List statistics in a table to compare percentage of delays and arrival rates for tow airlines across five cities. Across all destination, Alaska airline actually has lower delay percentages than AM West airline. This seems to be a different conclusion than the bar chart above.
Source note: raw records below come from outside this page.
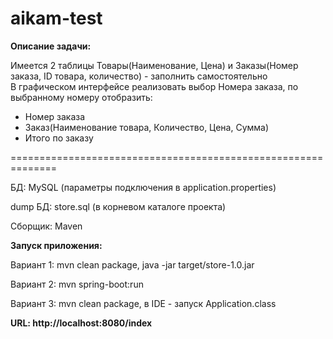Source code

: # aikam-test

<b>Описание задачи:</b><br>

Имеется 2 таблицы Товары(Наименование, Цена) и Заказы(Номер заказа, ID товара, количество) - заполнить самостоятельно<br>
В графическом интерфейсе реализовать выбор Номера заказа, по выбранному номеру отобразить: 
- Номер заказа
- Заказ(Наименование товара, Количество, Цена, Сумма)
- Итого по заказу

==============================================================

БД: MySQL (параметры подключения в application.properties)

dump БД: store.sql (в корневом каталоге проекта) 

Сборщик: Maven

<b>Запуск приложения:</b> 

Вариант 1: mvn clean package, java -jar target/store-1.0.jar

Вариант 2: mvn spring-boot:run

Вариант 3: mvn clean package, в IDE - запуск Application.class

<b>URL: http://localhost:8080/index<b>
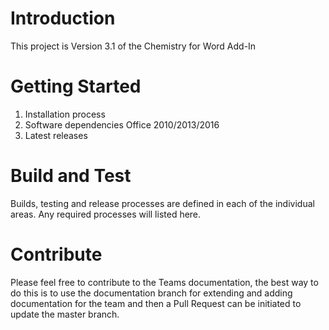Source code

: # Introduction 
This project is Version 3.1 of the Chemistry for Word Add-In

# Getting Started

1.	Installation process
2.	Software dependencies Office 2010/2013/2016
3.	Latest releases

# Build and Test
Builds, testing and release processes are defined in each of the individual areas. Any required processes will listed here.

# Contribute
Please feel free to contribute to the Teams documentation, the best way to do this is to use the documentation branch for extending and adding documentation for the team and then a Pull Request can be initiated to update the master branch.
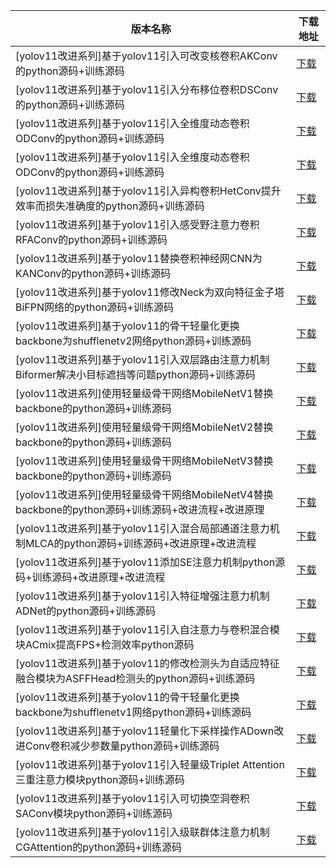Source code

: <table>
<thead><tr><th>版本名称</th><th>下载地址</th></tr></thead>
<tbody>
<tr><td>[yolov11改进系列]基于yolov11引入可改变核卷积AKConv的python源码+训练源码</td><td><a href="https://mbd.pub/o/bread/YZWTmZ1uaQ==">下载</a></td></tr>
<tr><td>[yolov11改进系列]基于yolov11引入分布移位卷积DSConv的python源码+训练源码</td><td><a href="https://mbd.pub/o/bread/YZWTmZtrbQ==">下载</a></td></tr>
<tr><td>[yolov11改进系列]基于yolov11引入全维度动态卷积ODConv的python源码+训练源码</td><td><a href="https://mbd.pub/o/bread/YZWTmZtqaw==">下载</a></td></tr>
<tr><td>[yolov11改进系列]基于yolov11引入全维度动态卷积ODConv的python源码+训练源码</td><td><a href="https://mbd.pub/o/bread/YZWTmZtqag==">下载</a></td></tr>
<tr><td>[yolov11改进系列]基于yolov11引入异构卷积HetConv提升效率而损失准确度的python源码+训练源码</td><td><a href="https://mbd.pub/o/bread/YZWTmZppag==">下载</a></td></tr>
<tr><td>[yolov11改进系列]基于yolov11引入感受野注意力卷积RFAConv的python源码+训练源码</td><td><a href="https://mbd.pub/o/bread/YZWTmZlrZQ==">下载</a></td></tr>
<tr><td>[yolov11改进系列]基于yolov11替换卷积神经网CNN为KANConv的python源码+训练源码</td><td><a href="https://mbd.pub/o/bread/YZWTmZdpbQ==">下载</a></td></tr>
<tr><td>[yolov11改进系列]基于yolov11修改Neck为双向特征金子塔BiFPN网络的python源码+训练源码</td><td><a href="https://mbd.pub/o/bread/YZWTmJ9xag==">下载</a></td></tr>
<tr><td>[yolov11改进系列]基于yolov11的骨干轻量化更换backbone为shufflenetv2网络python源码+训练源码</td><td><a href="https://mbd.pub/o/bread/YZWTmJ1saA==">下载</a></td></tr>
<tr><td>[yolov11改进系列]基于yolov11引入双层路由注意力机制Biformer解决小目标遮挡等问题python源码+训练源码</td><td><a href="https://mbd.pub/o/bread/YZWTmJxxbA==">下载</a></td></tr>
<tr><td>[yolov11改进系列]使用轻量级骨干网络MobileNetV1替换backbone的python源码+训练源码</td><td><a href="https://mbd.pub/o/bread/YZWTmJxvZA==">下载</a></td></tr>
<tr><td>[yolov11改进系列]使用轻量级骨干网络MobileNetV2替换backbone的python源码+训练源码</td><td><a href="https://mbd.pub/o/bread/YZWTmJxuaA==">下载</a></td></tr>
<tr><td>[yolov11改进系列]使用轻量级骨干网络MobileNetV3替换backbone的python源码+训练源码</td><td><a href="https://mbd.pub/o/bread/YZWTmJxraQ==">下载</a></td></tr>
<tr><td>[yolov11改进系列]使用轻量级骨干网络MobileNetV4替换backbone的python源码+训练源码+改进流程+改进原理</td><td><a href="https://mbd.pub/o/bread/YZWTmJtyZg==">下载</a></td></tr>
<tr><td>[yolov11改进系列]基于yolov11引入混合局部通道注意力机制MLCA的python源码+训练源码+改进原理+改进流程</td><td><a href="https://mbd.pub/o/bread/YZWTmJtuZA==">下载</a></td></tr>
<tr><td>[yolov11改进系列]基于yolov11添加SE注意力机制python源码+训练源码+改进原理+改进流程</td><td><a href="https://mbd.pub/o/bread/YZWTmJpybQ==">下载</a></td></tr>
<tr><td>[yolov11改进系列]基于yolov11引入特征增强注意力机制ADNet的python源码+训练源码</td><td><a href="https://mbd.pub/o/bread/YZWTmJ9qZQ==">下载</a></td></tr>
<tr><td>[yolov11改进系列]基于yolov11引入自注意力与卷积混合模块ACmix提高FPS+检测效率python源码</td><td><a href="https://mbd.pub/o/bread/YZWTmJ9pbQ==">下载</a></td></tr>
<tr><td>[yolov11改进系列]基于yolov11的修改检测头为自适应特征融合模块为ASFFHead检测头的python源码+训练源码</td><td><a href="https://mbd.pub/o/bread/YZWTmJ9paA==">下载</a></td></tr>
<tr><td>[yolov11改进系列]基于yolov11的骨干轻量化更换backbone为shufflenetv1网络python源码+训练源码</td><td><a href="https://mbd.pub/o/bread/YZWTmJ5pag==">下载</a></td></tr>
<tr><td>[yolov11改进系列]基于yolov11轻量化下采样操作ADown改进Conv卷积减少参数量python源码+训练源码</td><td><a href="https://mbd.pub/o/bread/YZWTmJ9raA==">下载</a></td></tr>
<tr><td>[yolov11改进系列]基于yolov11引入轻量级Triplet Attention三重注意力模块python源码+训练源码</td><td><a href="https://mbd.pub/o/bread/YZWTmJ9tZg==">下载</a></td></tr>
<tr><td>[yolov11改进系列]基于yolov11引入可切换空洞卷积SAConv模块python源码+训练源码</td><td><a href="https://mbd.pub/o/bread/YZWTmJ9taA==">下载</a></td></tr>
<tr><td>[yolov11改进系列]基于yolov11引入级联群体注意力机制CGAttention的python源码+训练源码</td><td><a href="https://mbd.pub/o/bread/YZWTmJ9vaA==">下载</a></td></tr>
</tbody>
</table>
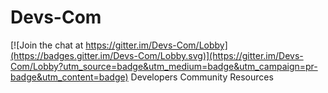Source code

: # Devs-Com

[![Join the chat at https://gitter.im/Devs-Com/Lobby](https://badges.gitter.im/Devs-Com/Lobby.svg)](https://gitter.im/Devs-Com/Lobby?utm_source=badge&utm_medium=badge&utm_campaign=pr-badge&utm_content=badge)
Developers Community Resources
# Calculate statistics by airline and destination
airline_comparison <- tidy_data |>
  group_by(airline, destination, flight_status) |>
  summarise(
    flights = sum(num_flights),
    .groups = "drop"
  ) |>
  pivot_wider(
    names_from = flight_status,
    values_from = flights,
    values_fill = 0
  ) |>
  mutate(
    total_flights = delayed + `on time`,
    delay_pct = round(delayed / total_flights * 100),
    ontime_pct = round(`on time` / total_flights * 100)
  ) |>
  select(airline, destination, total_flights, delayed, `on time`, delay_pct, ontime_pct) |>
  arrange(destination, airline)

# Display  
airline_comparison |>
  kable(
    caption = "Flight Performance Comparison by Airline and Destination",
    col.names = c("Airline", "Destination", "Total Flights", "Delayed", "On Time", 
                  "Delay %", "On Time %"),
    format = "html"
  ) |>
  kable_styling(
    bootstrap_options = c("striped", "hover", "condensed", "responsive"),
    full_width = FALSE,
    position = "left",
    font_size = 12
  ) |>
  column_spec(1, bold = TRUE) |>
  column_spec(2, bold = TRUE) |>
  column_spec(6, color = "red", bold = TRUE) |>
  column_spec(7, color = "green", bold = TRUE) |>
  add_header_above(c(" " = 2, "Flight Counts" = 3, "Percentages" = 2))
Flight Performance Comparison by Airline and Destination
Flight Counts
Percentages
Airline Destination Total Flights Delayed On Time Delay % On Time %
ALASKA Los Angeles 559 62 497 11 89
AM WEST Los Angeles 811 117 694 14 86
ALASKA Phoenix 233 12 221 5 95
AM WEST Phoenix 5255 415 4840 8 92
ALASKA San Diego 232 20 212 9 91
AM WEST San Diego 448 65 383 15 85
ALASKA San Francisco 605 102 503 17 83
AM WEST San Francisco 449 129 320 29 71
ALASKA Seattle 2146 305 1841 14 86
AM WEST Seattle 262 61 201 23 77

Summary

Two analysis appear to have two different conclusion. Bar chart shows overall AM West has lower delayed rate (11%) compare to Alaska (13%), however different conclusion can be seen from the table where AM had higher delayed rate across all destinations. This is an example of the topic we discussed during class - Simpson’s paradox.

After closer look, main reason of the discrepancy came caused by the result in destination Phoenix. In phoenix, AM West had vast majority (73%) of its flights operate on this route and only 8% delay, whereas Alaska’s flight volume is more evenly distributed across cities with lower delay rate at every individual destination. The result in Phoenix made AM West appear to have less delay rate overall.